You can download a free apprentice version that has this capability (along with about 95% capbility of the entire package) from their site. The program is very powerful … and a pretty steep learning curve. I’m just a novice at it, but if you’re interested I can get you going with the basics.

There is a very cool demo file that reads in a (musical) wav file, analyses the beats, then converts the anyalysed beats to channel keys, then re-maps those channels to a character that is then animated to dance to the music !

Houdin can write it’s channel info to ascii text, so you could use it (theoretically) for a converter.

Here are the files for it :http://www.stickylight.com/public/houdini-hacker/FrankFirsching/

Mike

Hi, Jed.

I will be writing instructions on how to use AudioAnalysis … :slight_smile:

  • Download and install NumPy: a. http://sourceforge.net/projects/numpy
    b. Select “Download Numerical Python”
    c. Click “Download” beside NumPy 1.0.1
    d. Click “numpy-1.0.1.tar.gz”
    d.

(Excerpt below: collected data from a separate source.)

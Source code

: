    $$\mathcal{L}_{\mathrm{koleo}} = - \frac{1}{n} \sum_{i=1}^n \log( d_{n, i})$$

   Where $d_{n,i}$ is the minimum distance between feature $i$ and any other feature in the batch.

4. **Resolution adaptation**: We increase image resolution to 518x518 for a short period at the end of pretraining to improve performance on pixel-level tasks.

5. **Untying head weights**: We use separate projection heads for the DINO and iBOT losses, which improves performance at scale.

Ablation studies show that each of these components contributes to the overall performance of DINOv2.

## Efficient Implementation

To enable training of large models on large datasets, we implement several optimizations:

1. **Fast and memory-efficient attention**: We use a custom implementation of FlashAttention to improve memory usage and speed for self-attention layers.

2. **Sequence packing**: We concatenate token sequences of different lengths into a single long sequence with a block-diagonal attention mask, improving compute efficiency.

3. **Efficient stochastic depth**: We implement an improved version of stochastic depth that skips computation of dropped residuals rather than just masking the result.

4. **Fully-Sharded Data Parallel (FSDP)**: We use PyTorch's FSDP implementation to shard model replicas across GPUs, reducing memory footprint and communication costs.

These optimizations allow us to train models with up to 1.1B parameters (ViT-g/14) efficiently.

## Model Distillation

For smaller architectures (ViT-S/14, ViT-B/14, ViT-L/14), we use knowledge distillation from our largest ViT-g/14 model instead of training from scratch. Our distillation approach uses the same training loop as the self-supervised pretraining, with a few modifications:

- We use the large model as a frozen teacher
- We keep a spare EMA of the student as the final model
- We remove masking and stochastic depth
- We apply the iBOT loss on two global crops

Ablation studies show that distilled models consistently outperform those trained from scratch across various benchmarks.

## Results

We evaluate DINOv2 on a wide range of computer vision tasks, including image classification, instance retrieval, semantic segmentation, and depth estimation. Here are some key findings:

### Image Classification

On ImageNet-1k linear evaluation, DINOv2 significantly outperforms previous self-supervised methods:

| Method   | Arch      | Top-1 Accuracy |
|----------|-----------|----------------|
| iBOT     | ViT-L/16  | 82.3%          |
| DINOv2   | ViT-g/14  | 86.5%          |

As root:
    [INDENT] A. Copy the file to /usr/local/src
    B. cd /usr/local/src
    C. tar zxf numpy-1.0.1.tar.gz
    D. cd numpy*
    E. python setup.py install
    [/INDENT]Yadda, yadda, yadda.

WavFile.py is a temporary measure, just to see how to go about analysing a .wav file.

Typical programmer :yes:

Code first.

Docs … (maybe) … last :smiley:

Mike

Hi, Mike.

Yes, it certainly does look powerful! However, I need something that is quick and simple. It’s really academic at this point to create this tool, as I’ve already accomplished what I wanted to do, but manually. That is, create lightning flashes that dance to the thunderbooms throughout the soundtrack of a 2 minute short I’ve created.

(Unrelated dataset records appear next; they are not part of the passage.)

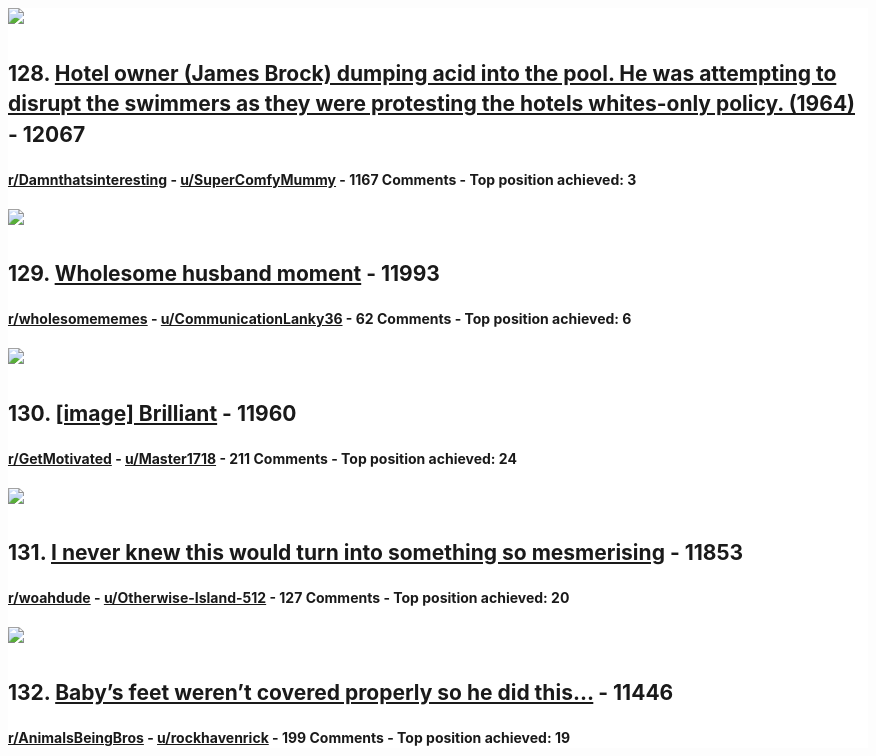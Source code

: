 <a href="https://v.redd.it/vb7ugtvcz29a1"><img src="https://b.thumbs.redditmedia.com/sQ1Nmt2309k-20UY1-0TQHCZvNBaZXyVAnH-39XWSuI.jpg"></img></a>

## 128. [Hotel owner (James Brock) dumping acid into the pool. He was attempting to disrupt the swimmers as they were protesting the hotels whites-only policy. (1964)](http://reddit.com/r/Damnthatsinteresting/comments/zzczmh/hotel_owner_james_brock_dumping_acid_into_the/) - 12067
#### [r/Damnthatsinteresting](http://reddit.com/r/Damnthatsinteresting) - [u/SuperComfyMummy](http://reddit.com/u/SuperComfyMummy) - 1167 Comments - Top position achieved: 3

<a href="https://i.redd.it/y2php4xsg59a1.jpg"><img src="https://a.thumbs.redditmedia.com/ARnj6Wg2ux8iZqQHbCG45Q5PnQd4jh7SZDKv_fNFky8.jpg"></img></a>

## 129. [Wholesome husband moment](http://reddit.com/r/wholesomememes/comments/zyynrw/wholesome_husband_moment/) - 11993
#### [r/wholesomememes](http://reddit.com/r/wholesomememes) - [u/CommunicationLanky36](http://reddit.com/u/CommunicationLanky36) - 62 Comments - Top position achieved: 6

<a href="https://i.redd.it/71j27yoje29a1.jpg"><img src="https://b.thumbs.redditmedia.com/SDVO71lx_9bwIFpsSChwBE2wS8xy0siT1mhvuoWOiiQ.jpg"></img></a>

## 130. [[image] Brilliant](http://reddit.com/r/GetMotivated/comments/zz42ot/image_brilliant/) - 11960
#### [r/GetMotivated](http://reddit.com/r/GetMotivated) - [u/Master1718](http://reddit.com/u/Master1718) - 211 Comments - Top position achieved: 24

<a href="https://i.redd.it/cbp57rzzn39a1.jpg"><img src="https://b.thumbs.redditmedia.com/B9uYQuI2nUAXYek44HMgglKax0lTVuRpS_-8O-isnww.jpg"></img></a>

## 131. [I never knew this would turn into something so mesmerising](http://reddit.com/r/woahdude/comments/zzb69j/i_never_knew_this_would_turn_into_something_so/) - 11853
#### [r/woahdude](http://reddit.com/r/woahdude) - [u/Otherwise-Island-512](http://reddit.com/u/Otherwise-Island-512) - 127 Comments - Top position achieved: 20

<a href="https://v.redd.it/w7qs94xyl39a1"><img src="https://b.thumbs.redditmedia.com/v9E6YU-YQmTbx99tk_NGn7A5gTa9ho09W2lIhTZ9Kys.jpg"></img></a>

## 132. [Baby’s feet weren’t covered properly so he did this…](http://reddit.com/r/AnimalsBeingBros/comments/zyytk4/babys_feet_werent_covered_properly_so_he_did_this/) - 11446
#### [r/AnimalsBeingBros](http://reddit.com/r/AnimalsBeingBros) - [u/rockhavenrick](http://reddit.com/u/rockhavenrick) - 199 Comments - Top position achieved: 19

That said, I want to adjust the timing of the thunder so it does a better overlap with the music. And I don’t really want to adjust things manually again. So since I’ve got all three components nearly finished (UI, Analysis, and an Ipo Curve generator), it’ll take shy of several hours to complete. And I’ll be learning the Blender Python API as well. :slight_smile:

So for now, for me, I don’t think Houdini will do the trick. <grin>

Heh heh.

Mike! Play nice. :wink: Just so you know, I’d already discussed the whole kit-and-kaboodle with another fellow in several e-mails. The source code is fully commented (as it stands). And the user manual was written in this thread, before the tool was finished. :wink:

As for docs coming last … well, probably. But when they do, they’ll be on par with the tutorials I’ve written. :slight_smile: I also hope to get a lot of feedback from users. Besides the obvious, “My gracious, this is one slow analysing tool.”

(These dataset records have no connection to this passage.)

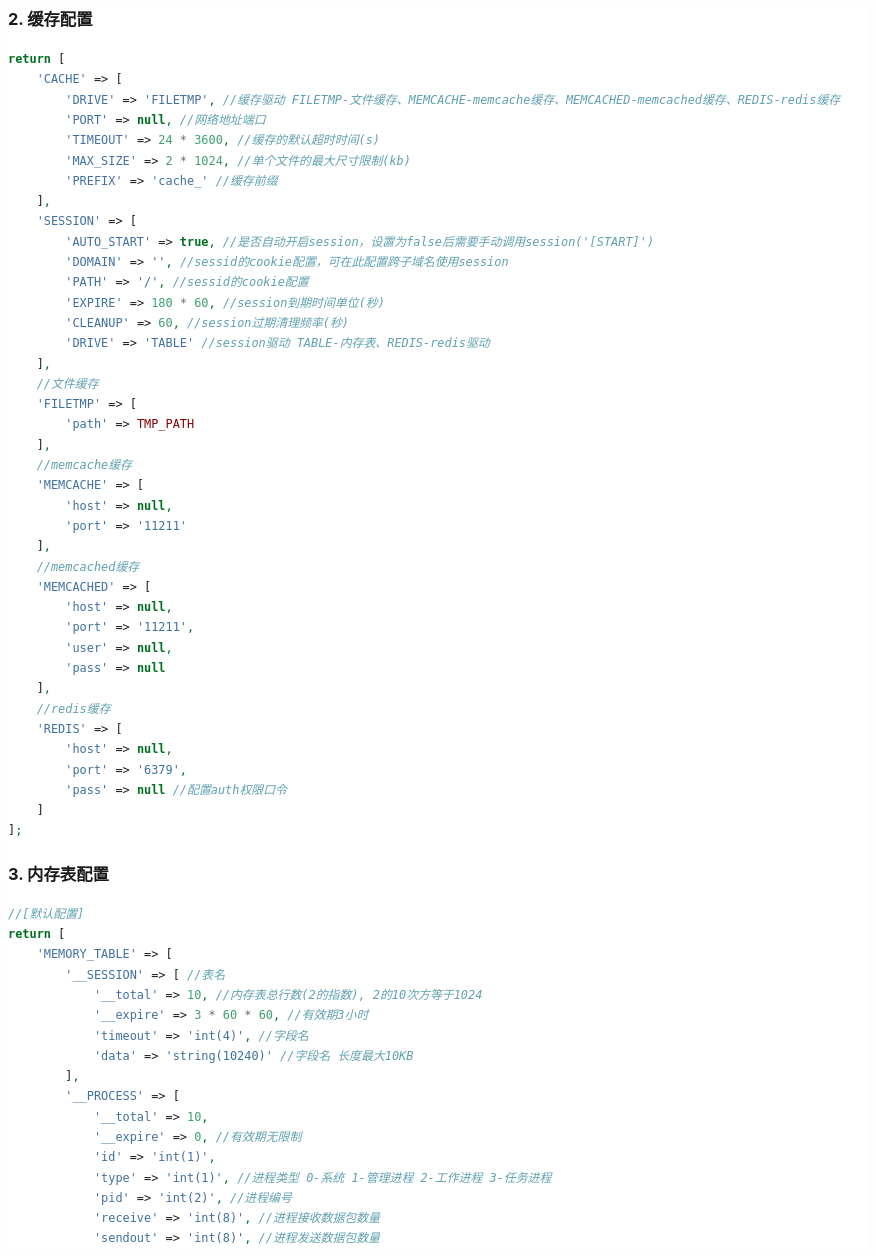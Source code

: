 ### 2. 缓存配置
```php
return [
    'CACHE' => [
        'DRIVE' => 'FILETMP', //缓存驱动 FILETMP-文件缓存、MEMCACHE-memcache缓存、MEMCACHED-memcached缓存、REDIS-redis缓存
        'PORT' => null, //网络地址端口
        'TIMEOUT' => 24 * 3600, //缓存的默认超时时间(s)
        'MAX_SIZE' => 2 * 1024, //单个文件的最大尺寸限制(kb)
        'PREFIX' => 'cache_' //缓存前缀
    ],
    'SESSION' => [
        'AUTO_START' => true, //是否自动开启session，设置为false后需要手动调用session('[START]')
        'DOMAIN' => '', //sessid的cookie配置，可在此配置跨子域名使用session
        'PATH' => '/', //sessid的cookie配置
        'EXPIRE' => 180 * 60, //session到期时间单位(秒)
        'CLEANUP' => 60, //session过期清理频率(秒)
        'DRIVE' => 'TABLE' //session驱动 TABLE-内存表、REDIS-redis驱动
    ],
    //文件缓存
    'FILETMP' => [
        'path' => TMP_PATH
    ],
    //memcache缓存
    'MEMCACHE' => [
        'host' => null,
        'port' => '11211'
    ],
    //memcached缓存
    'MEMCACHED' => [
        'host' => null,
        'port' => '11211',
        'user' => null,
        'pass' => null
    ],
    //redis缓存
    'REDIS' => [
        'host' => null,
        'port' => '6379',
        'pass' => null //配置auth权限口令
    ]
];
```

### 3. 内存表配置
```php
//[默认配置]
return [
    'MEMORY_TABLE' => [
        '__SESSION' => [ //表名
            '__total' => 10, //内存表总行数(2的指数), 2的10次方等于1024
            '__expire' => 3 * 60 * 60, //有效期3小时
            'timeout' => 'int(4)', //字段名
            'data' => 'string(10240)' //字段名 长度最大10KB
        ],
        '__PROCESS' => [
            '__total' => 10,
            '__expire' => 0, //有效期无限制
            'id' => 'int(1)',
            'type' => 'int(1)', //进程类型 0-系统 1-管理进程 2-工作进程 3-任务进程
            'pid' => 'int(2)', //进程编号
            'receive' => 'int(8)', //进程接收数据包数量
            'sendout' => 'int(8)', //进程发送数据包数量
```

LOL, just yanking your chain. … this actually looks pretty cool, and I’m dl’ding the numpy stuff now.

Where is “tar zxf” on the Windows Start menu ? :evilgrin::evilgrin::evilgrin:

Mike

@Mike: tar zxf my foot! How did you manage to copy the file into /usr/local/src using Windows Explorer? I was sure I was doing my best to make this an anti-Windows piece of code. Which means I’ll have to toss in some exec statement of a Unix program that exists in /usr/bin, just to make sure the Python code fails on Windows. :wink:

I likely will not write installation instructions for Windows, as I do not use it, nor have a copy on my main computer. Hopefully someone else can help me out with that part <wink, wink, nudge, nudge>.

Also, I’m hoping that numpy won’t be required – at least until the frequency detection is written. It’ll make installation a lot simpler. It is my understanding that Blender 2.43 would have to be recompiled to make use of the numpy library?

Hey, Jed.

Before you get too excited, understand that this will not have frequency detection within it. At least not initially. I’m only concerned with power amplitude – that is, volume. And even then, it will take some twiddling of the parameters to get the Ipo curve you seek. I’m talking with someone involved in a Blender MIDI project and, with any luck, we should be able to integrate his analysis UI to give this tool a better front-end.

No promises. :slight_smile:

Hi,

Good news. I have integrated the major components of the audio analysis tool. It now generates Ipo curves from the volume of a .wav file.

More soon!

That’s looking nice! Keep up good work.